-- Input material follows --

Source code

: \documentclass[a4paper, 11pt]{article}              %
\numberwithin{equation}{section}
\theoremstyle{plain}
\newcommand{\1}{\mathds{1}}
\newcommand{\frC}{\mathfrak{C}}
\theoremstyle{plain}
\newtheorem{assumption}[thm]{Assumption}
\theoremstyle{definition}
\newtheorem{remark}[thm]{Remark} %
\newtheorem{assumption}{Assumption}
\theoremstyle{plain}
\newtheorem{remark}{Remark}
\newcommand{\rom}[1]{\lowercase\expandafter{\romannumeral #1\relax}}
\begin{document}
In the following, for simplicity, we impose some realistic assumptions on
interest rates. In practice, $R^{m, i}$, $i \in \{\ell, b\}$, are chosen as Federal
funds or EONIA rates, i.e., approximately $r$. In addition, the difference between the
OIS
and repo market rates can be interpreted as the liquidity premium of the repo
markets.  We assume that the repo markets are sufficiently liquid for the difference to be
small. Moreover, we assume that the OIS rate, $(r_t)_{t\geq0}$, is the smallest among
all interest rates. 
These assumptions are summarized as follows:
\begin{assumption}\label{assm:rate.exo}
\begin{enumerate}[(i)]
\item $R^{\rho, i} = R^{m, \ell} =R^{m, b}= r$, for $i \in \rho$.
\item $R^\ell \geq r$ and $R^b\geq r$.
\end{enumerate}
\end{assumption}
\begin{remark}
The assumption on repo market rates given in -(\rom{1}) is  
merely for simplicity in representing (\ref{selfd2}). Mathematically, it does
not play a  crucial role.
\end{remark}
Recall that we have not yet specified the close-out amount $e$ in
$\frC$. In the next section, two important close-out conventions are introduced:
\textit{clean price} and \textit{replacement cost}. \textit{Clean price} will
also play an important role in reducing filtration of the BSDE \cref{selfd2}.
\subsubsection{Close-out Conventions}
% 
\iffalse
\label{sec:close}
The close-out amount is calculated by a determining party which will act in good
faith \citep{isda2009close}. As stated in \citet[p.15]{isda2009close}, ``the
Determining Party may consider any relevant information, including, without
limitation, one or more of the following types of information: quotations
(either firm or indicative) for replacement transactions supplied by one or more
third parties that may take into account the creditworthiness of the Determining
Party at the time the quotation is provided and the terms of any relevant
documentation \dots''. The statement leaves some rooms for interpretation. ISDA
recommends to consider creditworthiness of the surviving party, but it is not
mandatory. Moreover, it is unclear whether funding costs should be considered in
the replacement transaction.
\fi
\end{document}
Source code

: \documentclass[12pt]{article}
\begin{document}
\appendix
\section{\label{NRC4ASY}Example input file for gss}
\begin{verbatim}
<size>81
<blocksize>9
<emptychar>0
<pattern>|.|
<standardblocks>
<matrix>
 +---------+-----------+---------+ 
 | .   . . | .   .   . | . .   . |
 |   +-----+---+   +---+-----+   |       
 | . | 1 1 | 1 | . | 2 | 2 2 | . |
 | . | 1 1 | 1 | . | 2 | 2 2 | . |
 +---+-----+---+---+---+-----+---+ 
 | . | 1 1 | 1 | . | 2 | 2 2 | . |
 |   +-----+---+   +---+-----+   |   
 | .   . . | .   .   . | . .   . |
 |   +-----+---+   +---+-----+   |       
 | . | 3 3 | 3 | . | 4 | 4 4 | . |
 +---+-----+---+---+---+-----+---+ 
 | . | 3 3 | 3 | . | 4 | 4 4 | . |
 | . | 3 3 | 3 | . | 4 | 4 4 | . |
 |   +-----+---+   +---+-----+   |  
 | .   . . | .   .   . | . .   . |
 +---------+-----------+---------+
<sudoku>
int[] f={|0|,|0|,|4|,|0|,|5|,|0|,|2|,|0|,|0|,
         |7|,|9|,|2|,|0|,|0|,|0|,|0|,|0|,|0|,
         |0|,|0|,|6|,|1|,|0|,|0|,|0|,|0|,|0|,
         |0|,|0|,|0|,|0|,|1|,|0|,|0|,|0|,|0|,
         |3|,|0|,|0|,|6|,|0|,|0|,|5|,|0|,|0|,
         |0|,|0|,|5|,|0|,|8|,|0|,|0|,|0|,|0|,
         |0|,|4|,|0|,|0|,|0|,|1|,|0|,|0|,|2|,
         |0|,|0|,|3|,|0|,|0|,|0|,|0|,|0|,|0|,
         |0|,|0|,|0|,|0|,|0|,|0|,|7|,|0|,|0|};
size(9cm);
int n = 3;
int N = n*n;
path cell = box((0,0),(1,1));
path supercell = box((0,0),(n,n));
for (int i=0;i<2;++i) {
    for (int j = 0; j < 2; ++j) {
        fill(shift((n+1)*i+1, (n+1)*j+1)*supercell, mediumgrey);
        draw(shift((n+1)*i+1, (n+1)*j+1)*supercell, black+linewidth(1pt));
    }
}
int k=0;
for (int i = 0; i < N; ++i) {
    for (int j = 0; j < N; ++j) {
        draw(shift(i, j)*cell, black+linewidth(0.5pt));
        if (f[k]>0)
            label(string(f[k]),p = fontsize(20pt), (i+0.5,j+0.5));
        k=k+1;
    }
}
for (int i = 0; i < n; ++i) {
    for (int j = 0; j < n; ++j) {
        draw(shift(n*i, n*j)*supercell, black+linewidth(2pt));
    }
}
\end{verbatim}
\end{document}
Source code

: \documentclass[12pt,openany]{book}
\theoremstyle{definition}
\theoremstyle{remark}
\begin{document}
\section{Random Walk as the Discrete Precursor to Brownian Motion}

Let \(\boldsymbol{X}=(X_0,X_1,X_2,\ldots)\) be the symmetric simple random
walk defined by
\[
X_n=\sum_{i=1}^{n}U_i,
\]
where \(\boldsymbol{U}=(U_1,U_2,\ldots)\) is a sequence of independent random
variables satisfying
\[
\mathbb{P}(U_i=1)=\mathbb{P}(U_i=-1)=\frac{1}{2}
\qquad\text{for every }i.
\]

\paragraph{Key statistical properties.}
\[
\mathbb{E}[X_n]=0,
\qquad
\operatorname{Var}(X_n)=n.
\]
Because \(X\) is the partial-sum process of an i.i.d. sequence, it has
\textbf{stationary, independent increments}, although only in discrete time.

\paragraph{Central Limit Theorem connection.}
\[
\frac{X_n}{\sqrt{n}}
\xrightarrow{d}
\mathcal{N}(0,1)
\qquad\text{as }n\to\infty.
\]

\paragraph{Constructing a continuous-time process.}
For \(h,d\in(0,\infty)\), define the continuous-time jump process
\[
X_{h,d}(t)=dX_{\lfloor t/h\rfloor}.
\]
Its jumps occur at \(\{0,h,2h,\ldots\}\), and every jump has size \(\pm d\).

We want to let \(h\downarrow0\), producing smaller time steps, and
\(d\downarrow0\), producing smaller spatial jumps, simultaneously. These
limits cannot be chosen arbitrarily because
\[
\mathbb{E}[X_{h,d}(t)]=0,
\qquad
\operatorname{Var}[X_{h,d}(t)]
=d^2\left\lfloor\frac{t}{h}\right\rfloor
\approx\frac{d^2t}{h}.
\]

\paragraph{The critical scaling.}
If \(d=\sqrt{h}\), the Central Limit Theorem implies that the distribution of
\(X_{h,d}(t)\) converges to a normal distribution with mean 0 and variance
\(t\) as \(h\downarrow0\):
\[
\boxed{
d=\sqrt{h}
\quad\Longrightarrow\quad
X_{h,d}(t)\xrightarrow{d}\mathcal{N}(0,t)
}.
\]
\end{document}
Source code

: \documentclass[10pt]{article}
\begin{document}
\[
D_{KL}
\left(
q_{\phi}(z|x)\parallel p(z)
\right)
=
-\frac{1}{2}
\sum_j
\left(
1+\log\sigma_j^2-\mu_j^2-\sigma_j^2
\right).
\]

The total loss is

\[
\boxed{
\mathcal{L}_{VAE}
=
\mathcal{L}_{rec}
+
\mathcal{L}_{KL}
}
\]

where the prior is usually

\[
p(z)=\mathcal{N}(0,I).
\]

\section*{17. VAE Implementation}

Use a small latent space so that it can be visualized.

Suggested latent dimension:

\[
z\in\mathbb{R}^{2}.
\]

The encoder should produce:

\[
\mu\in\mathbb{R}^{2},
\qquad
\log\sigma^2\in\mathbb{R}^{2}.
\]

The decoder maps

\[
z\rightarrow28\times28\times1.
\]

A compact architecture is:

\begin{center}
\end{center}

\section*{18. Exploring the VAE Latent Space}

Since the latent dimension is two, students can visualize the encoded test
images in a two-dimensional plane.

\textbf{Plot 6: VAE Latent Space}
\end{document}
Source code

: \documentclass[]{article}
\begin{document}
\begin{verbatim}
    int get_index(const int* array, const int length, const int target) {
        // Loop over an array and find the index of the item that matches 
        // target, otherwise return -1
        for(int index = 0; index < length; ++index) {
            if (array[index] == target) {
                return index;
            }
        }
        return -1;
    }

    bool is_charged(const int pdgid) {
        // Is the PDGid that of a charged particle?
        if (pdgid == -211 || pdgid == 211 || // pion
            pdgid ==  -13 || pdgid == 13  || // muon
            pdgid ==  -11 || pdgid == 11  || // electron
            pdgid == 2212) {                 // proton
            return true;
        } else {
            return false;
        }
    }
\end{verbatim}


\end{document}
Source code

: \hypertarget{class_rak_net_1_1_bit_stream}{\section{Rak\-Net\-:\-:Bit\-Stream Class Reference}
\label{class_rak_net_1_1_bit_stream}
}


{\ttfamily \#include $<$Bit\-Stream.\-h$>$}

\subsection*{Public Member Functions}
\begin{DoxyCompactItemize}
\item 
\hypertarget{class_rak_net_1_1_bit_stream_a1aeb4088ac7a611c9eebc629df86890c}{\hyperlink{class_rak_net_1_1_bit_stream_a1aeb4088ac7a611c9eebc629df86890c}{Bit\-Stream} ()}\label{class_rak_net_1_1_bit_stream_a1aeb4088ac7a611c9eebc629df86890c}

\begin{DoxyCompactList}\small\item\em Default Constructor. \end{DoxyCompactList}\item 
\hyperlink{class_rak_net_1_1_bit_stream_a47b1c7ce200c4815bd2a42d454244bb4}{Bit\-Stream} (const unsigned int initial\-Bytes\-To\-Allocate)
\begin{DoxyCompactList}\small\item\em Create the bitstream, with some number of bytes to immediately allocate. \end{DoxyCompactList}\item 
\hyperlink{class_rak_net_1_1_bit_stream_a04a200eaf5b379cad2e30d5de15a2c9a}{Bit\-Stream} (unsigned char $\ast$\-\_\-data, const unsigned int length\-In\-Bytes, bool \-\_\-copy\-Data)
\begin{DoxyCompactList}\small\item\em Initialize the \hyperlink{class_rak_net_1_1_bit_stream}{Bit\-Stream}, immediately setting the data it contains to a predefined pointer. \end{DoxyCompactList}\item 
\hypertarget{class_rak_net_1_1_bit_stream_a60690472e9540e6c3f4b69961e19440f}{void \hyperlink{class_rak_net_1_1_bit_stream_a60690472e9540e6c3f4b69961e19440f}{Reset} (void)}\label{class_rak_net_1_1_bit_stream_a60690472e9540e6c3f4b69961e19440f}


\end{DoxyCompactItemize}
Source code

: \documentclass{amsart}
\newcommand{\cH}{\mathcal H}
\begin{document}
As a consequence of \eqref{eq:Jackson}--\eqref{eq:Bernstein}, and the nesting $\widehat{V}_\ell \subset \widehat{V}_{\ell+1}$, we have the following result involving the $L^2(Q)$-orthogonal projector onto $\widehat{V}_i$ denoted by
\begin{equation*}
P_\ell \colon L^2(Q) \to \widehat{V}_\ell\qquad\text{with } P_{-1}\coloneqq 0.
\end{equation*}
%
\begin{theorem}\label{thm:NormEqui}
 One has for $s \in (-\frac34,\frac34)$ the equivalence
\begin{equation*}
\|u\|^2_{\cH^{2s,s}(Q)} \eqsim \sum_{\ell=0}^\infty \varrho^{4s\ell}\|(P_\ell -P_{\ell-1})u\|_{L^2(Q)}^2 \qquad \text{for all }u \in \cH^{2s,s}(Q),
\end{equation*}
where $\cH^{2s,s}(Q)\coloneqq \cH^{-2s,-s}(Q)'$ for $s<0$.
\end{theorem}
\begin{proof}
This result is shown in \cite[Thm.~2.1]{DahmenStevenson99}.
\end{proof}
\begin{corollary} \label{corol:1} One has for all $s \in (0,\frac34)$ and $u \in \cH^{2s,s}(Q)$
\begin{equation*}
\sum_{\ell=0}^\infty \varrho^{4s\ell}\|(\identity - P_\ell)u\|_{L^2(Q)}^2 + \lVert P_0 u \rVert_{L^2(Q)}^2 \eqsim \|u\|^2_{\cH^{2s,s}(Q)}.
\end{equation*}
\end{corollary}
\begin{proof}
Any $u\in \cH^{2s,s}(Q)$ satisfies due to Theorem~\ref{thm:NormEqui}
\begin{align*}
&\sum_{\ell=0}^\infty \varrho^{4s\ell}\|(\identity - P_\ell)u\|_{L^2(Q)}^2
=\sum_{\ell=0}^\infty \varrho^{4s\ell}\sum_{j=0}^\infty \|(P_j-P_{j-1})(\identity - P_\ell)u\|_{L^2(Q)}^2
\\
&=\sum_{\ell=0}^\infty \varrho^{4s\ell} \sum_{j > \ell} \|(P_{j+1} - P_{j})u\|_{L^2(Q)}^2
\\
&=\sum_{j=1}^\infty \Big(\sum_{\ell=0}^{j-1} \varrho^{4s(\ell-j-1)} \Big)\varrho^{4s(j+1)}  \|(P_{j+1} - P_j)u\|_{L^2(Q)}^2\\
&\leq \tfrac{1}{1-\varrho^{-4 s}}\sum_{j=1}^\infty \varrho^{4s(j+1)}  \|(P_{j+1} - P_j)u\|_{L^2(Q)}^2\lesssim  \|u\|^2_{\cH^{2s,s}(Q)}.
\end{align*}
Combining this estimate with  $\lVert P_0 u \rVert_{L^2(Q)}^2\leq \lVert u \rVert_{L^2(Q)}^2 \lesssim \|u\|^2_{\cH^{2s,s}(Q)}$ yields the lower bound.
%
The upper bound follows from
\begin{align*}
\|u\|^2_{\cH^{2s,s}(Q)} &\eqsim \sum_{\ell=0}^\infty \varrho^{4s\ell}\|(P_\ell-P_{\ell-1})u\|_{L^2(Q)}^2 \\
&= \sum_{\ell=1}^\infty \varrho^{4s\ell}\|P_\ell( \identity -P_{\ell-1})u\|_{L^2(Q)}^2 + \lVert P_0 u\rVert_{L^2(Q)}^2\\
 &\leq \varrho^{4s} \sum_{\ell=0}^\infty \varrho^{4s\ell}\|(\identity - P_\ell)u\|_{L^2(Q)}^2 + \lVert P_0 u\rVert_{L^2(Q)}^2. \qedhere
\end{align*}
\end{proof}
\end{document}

-- Input material concluded --

Exercise:
In restating the data, begin at its first line, reproduce each line word for word, and conclude with the line that contains "funds or EONIA".

Written answer:
Source code

: \documentclass[a4paper, 11pt]{article}              %
\numberwithin{equation}{section}
\theoremstyle{plain}
\newcommand{\1}{\mathds{1}}
\newcommand{\frC}{\mathfrak{C}}
\theoremstyle{plain}
\newtheorem{assumption}[thm]{Assumption}
\theoremstyle{definition}
\newtheorem{remark}[thm]{Remark} %
\newtheorem{assumption}{Assumption}
\theoremstyle{plain}
\newtheorem{remark}{Remark}
\newcommand{\rom}[1]{\lowercase\expandafter{\romannumeral #1\relax}}
\begin{document}
In the following, for simplicity, we impose some realistic assumptions on
interest rates. In practice, $R^{m, i}$, $i \in \{\ell, b\}$, are chosen as Federal
funds or EONIA rates, i.e., approximately $r$. In addition, the difference between the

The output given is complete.